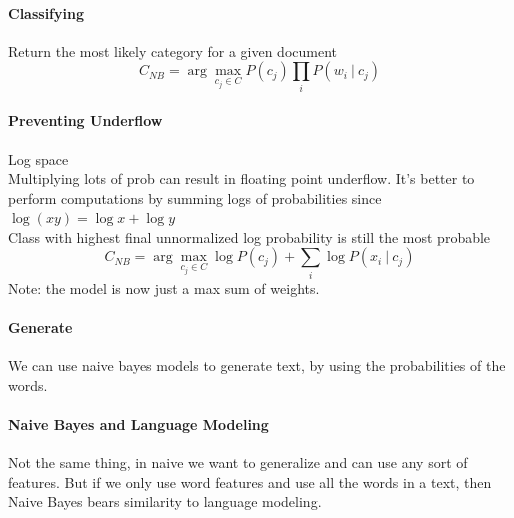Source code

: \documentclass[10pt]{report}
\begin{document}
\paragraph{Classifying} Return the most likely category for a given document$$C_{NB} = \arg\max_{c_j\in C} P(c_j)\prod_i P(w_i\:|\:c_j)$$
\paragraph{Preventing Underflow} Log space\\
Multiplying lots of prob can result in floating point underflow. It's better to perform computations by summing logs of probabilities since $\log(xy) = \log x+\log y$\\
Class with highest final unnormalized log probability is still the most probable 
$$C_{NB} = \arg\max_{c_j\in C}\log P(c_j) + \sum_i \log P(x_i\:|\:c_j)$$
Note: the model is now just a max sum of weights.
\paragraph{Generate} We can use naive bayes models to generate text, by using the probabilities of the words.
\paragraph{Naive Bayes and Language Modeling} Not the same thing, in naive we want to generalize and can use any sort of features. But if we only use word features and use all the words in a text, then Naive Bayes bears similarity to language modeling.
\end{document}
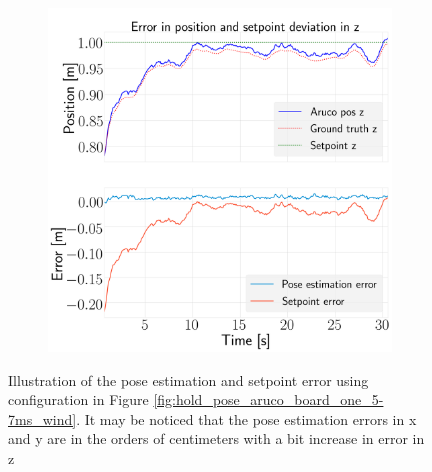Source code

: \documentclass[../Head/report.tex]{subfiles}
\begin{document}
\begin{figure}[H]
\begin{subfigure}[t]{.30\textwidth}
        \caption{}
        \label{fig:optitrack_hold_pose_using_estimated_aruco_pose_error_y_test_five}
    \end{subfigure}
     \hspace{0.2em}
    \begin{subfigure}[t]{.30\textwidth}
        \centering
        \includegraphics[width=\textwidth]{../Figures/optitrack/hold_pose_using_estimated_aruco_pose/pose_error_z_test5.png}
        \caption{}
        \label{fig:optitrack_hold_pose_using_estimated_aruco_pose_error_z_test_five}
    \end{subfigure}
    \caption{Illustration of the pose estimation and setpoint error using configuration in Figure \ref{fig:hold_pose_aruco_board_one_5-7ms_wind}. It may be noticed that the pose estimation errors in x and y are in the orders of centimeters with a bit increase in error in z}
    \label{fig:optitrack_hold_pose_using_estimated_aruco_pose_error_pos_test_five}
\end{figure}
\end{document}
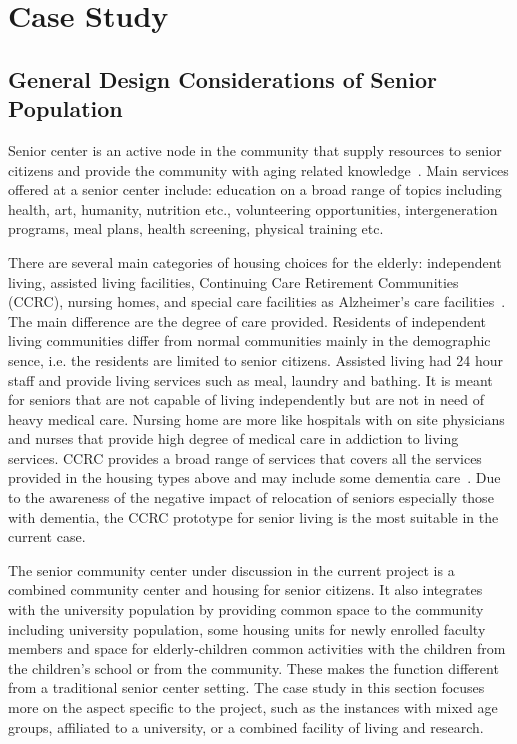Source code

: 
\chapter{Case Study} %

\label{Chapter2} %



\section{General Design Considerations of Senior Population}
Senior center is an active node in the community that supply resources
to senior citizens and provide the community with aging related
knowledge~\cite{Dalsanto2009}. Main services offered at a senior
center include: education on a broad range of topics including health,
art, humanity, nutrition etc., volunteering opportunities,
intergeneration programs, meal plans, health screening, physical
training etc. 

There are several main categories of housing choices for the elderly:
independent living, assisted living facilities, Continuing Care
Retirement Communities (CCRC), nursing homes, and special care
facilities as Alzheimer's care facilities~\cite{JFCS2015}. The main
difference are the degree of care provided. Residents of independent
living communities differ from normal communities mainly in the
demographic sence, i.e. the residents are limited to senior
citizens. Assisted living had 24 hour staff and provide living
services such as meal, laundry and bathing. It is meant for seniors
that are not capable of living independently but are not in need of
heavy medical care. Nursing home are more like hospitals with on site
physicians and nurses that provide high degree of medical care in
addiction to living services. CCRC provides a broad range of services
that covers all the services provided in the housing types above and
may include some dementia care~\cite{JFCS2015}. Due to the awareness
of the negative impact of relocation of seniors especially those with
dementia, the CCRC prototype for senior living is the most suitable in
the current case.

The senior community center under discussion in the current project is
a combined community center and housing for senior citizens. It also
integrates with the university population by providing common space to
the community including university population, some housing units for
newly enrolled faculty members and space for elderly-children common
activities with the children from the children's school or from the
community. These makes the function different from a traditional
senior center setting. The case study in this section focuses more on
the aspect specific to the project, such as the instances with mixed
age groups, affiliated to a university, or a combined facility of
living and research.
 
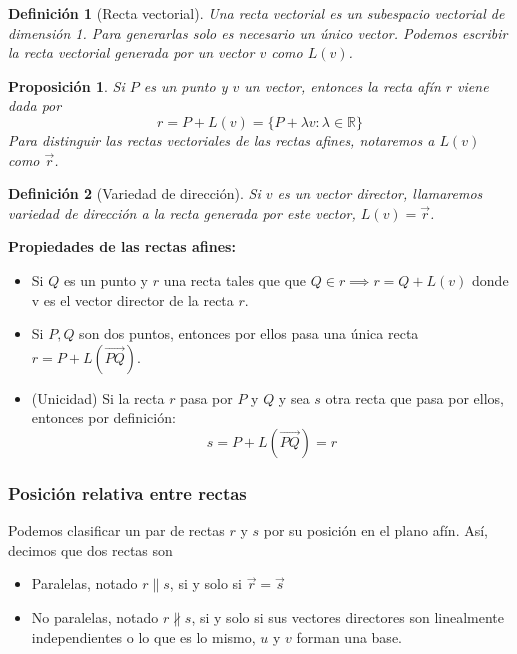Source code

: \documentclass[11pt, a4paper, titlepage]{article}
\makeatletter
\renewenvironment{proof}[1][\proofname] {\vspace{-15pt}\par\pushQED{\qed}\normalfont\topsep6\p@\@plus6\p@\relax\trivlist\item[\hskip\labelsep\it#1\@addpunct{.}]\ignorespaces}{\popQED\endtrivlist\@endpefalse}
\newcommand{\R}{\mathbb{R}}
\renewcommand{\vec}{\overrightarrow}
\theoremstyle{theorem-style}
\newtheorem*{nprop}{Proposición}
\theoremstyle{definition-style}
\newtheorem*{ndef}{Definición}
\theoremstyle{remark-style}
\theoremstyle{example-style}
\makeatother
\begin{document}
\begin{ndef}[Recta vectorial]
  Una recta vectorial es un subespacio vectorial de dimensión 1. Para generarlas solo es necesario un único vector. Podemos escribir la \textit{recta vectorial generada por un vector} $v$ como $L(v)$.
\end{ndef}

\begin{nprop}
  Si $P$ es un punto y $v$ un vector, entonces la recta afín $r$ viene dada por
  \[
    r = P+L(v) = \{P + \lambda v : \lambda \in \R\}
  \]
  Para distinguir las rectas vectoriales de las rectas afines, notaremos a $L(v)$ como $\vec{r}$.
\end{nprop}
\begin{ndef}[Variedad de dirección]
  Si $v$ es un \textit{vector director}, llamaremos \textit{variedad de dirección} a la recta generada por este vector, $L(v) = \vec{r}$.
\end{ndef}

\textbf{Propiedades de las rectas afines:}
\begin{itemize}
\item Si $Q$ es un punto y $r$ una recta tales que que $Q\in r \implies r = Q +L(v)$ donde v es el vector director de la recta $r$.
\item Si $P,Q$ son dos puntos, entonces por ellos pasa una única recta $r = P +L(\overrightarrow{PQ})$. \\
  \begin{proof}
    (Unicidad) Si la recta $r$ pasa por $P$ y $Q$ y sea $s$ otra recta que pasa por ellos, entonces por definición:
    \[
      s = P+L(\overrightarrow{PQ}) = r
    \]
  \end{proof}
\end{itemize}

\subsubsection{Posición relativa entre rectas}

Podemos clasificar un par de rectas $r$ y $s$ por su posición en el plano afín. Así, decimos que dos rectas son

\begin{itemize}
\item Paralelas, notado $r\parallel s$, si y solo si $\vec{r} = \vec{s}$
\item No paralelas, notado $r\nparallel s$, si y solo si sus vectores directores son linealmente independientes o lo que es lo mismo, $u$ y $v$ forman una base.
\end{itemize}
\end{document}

::::

> [HOW TO COMPLETE THIS TASK]: Could you print all of the entries above exactly as written, minus the pictures?

> [EXERCISE OUTPUT]:
Source code

: \documentclass[10pt]{report}
\begin{document}
\paragraph{Classifying} Return the most likely category for a given document$$C_{NB} = \arg\max_{c_j\in C} P(c_j)\prod_i P(w_i\:|\:c_j)$$
\paragraph{Preventing Underflow} Log space\\
Multiplying lots of prob can result in floating point underflow. It's better to perform computations by summing logs of probabilities since $\log(xy) = \log x+\log y$\\
Class with highest final unnormalized log probability is still the most probable 
$$C_{NB} = \arg\max_{c_j\in C}\log P(c_j) + \sum_i \log P(x_i\:|\:c_j)$$
Note: the model is now just a max sum of weights.
\paragraph{Generate} We can use naive bayes models to generate text, by using the probabilities of the words.
\paragraph{Naive Bayes and Language Modeling} Not the same thing, in naive we want to generalize and can use any sort of features. But if we only use word features and use all the words in a text, then Naive Bayes bears similarity to language modeling.
\end{document}
Source code

: \documentclass[../Head/report.tex]{subfiles}
\begin{document}
\begin{figure}[H]
\begin{subfigure}[t]{.30\textwidth}
        \caption{}
        \label{fig:optitrack_hold_pose_using_estimated_aruco_pose_error_y_test_five}
    \end{subfigure}
     \hspace{0.2em}
    \begin{subfigure}[t]{.30\textwidth}
        \centering
        \includegraphics[width=\textwidth]{../Figures/optitrack/hold_pose_using_estimated_aruco_pose/pose_error_z_test5.png}
        \caption{}
        \label{fig:optitrack_hold_pose_using_estimated_aruco_pose_error_z_test_five}
    \end{subfigure}
    \caption{Illustration of the pose estimation and setpoint error using configuration in Figure \ref{fig:hold_pose_aruco_board_one_5-7ms_wind}. It may be noticed that the pose estimation errors in x and y are in the orders of centimeters with a bit increase in error in z}
    \label{fig:optitrack_hold_pose_using_estimated_aruco_pose_error_pos_test_five}
\end{figure}
\end{document}
Source code

: 
\chapter{Case Study} %

\label{Chapter2} %



\section{General Design Considerations of Senior Population}
Senior center is an active node in the community that supply resources
to senior citizens and provide the community with aging related
knowledge~\cite{Dalsanto2009}. Main services offered at a senior
center include: education on a broad range of topics including health,
art, humanity, nutrition etc., volunteering opportunities,
intergeneration programs, meal plans, health screening, physical
training etc. 

There are several main categories of housing choices for the elderly:
independent living, assisted living facilities, Continuing Care
Retirement Communities (CCRC), nursing homes, and special care
facilities as Alzheimer's care facilities~\cite{JFCS2015}. The main
difference are the degree of care provided. Residents of independent
living communities differ from normal communities mainly in the
demographic sence, i.e. the residents are limited to senior
citizens. Assisted living had 24 hour staff and provide living
services such as meal, laundry and bathing. It is meant for seniors
that are not capable of living independently but are not in need of
heavy medical care. Nursing home are more like hospitals with on site
physicians and nurses that provide high degree of medical care in
addiction to living services. CCRC provides a broad range of services
that covers all the services provided in the housing types above and
may include some dementia care~\cite{JFCS2015}. Due to the awareness
of the negative impact of relocation of seniors especially those with
dementia, the CCRC prototype for senior living is the most suitable in
the current case.

The senior community center under discussion in the current project is
a combined community center and housing for senior citizens. It also
integrates with the university population by providing common space to
the community including university population, some housing units for
newly enrolled faculty members and space for elderly-children common
activities with the children from the children's school or from the
community. These makes the function different from a traditional
senior center setting. The case study in this section focuses more on
the aspect specific to the project, such as the instances with mixed
age groups, affiliated to a university, or a combined facility of
living and research.
 
Source code

: \documentclass[11pt, a4paper, titlepage]{article}
\makeatletter
\renewenvironment{proof}[1][\proofname] {\vspace{-15pt}\par\pushQED{\qed}\normalfont\topsep6\p@\@plus6\p@\relax\trivlist\item[\hskip\labelsep\it#1\@addpunct{.}]\ignorespaces}{\popQED\endtrivlist\@endpefalse}
\newcommand{\R}{\mathbb{R}}
\renewcommand{\vec}{\overrightarrow}
\theoremstyle{theorem-style}
\newtheorem*{nprop}{Proposición}
\theoremstyle{definition-style}
\newtheorem*{ndef}{Definición}
\theoremstyle{remark-style}
\theoremstyle{example-style}
\makeatother
\begin{document}
\begin{ndef}[Recta vectorial]
  Una recta vectorial es un subespacio vectorial de dimensión 1. Para generarlas solo es necesario un único vector. Podemos escribir la \textit{recta vectorial generada por un vector} $v$ como $L(v)$.
\end{ndef}

\begin{nprop}
  Si $P$ es un punto y $v$ un vector, entonces la recta afín $r$ viene dada por
  \[
    r = P+L(v) = \{P + \lambda v : \lambda \in \R\}
  \]
  Para distinguir las rectas vectoriales de las rectas afines, notaremos a $L(v)$ como $\vec{r}$.
\end{nprop}
\begin{ndef}[Variedad de dirección]
  Si $v$ es un \textit{vector director}, llamaremos \textit{variedad de dirección} a la recta generada por este vector, $L(v) = \vec{r}$.
\end{ndef}

\textbf{Propiedades de las rectas afines:}
\begin{itemize}
\item Si $Q$ es un punto y $r$ una recta tales que que $Q\in r \implies r = Q +L(v)$ donde v es el vector director de la recta $r$.
\item Si $P,Q$ son dos puntos, entonces por ellos pasa una única recta $r = P +L(\overrightarrow{PQ})$. \\
  \begin{proof}
    (Unicidad) Si la recta $r$ pasa por $P$ y $Q$ y sea $s$ otra recta que pasa por ellos, entonces por definición:
    \[
      s = P+L(\overrightarrow{PQ}) = r
    \]
  \end{proof}
\end{itemize}

\subsubsection{Posición relativa entre rectas}

Podemos clasificar un par de rectas $r$ y $s$ por su posición en el plano afín. Así, decimos que dos rectas son

\begin{itemize}
\item Paralelas, notado $r\parallel s$, si y solo si $\vec{r} = \vec{s}$
\item No paralelas, notado $r\nparallel s$, si y solo si sus vectores directores son linealmente independientes o lo que es lo mismo, $u$ y $v$ forman una base.
\end{itemize}
\end{document}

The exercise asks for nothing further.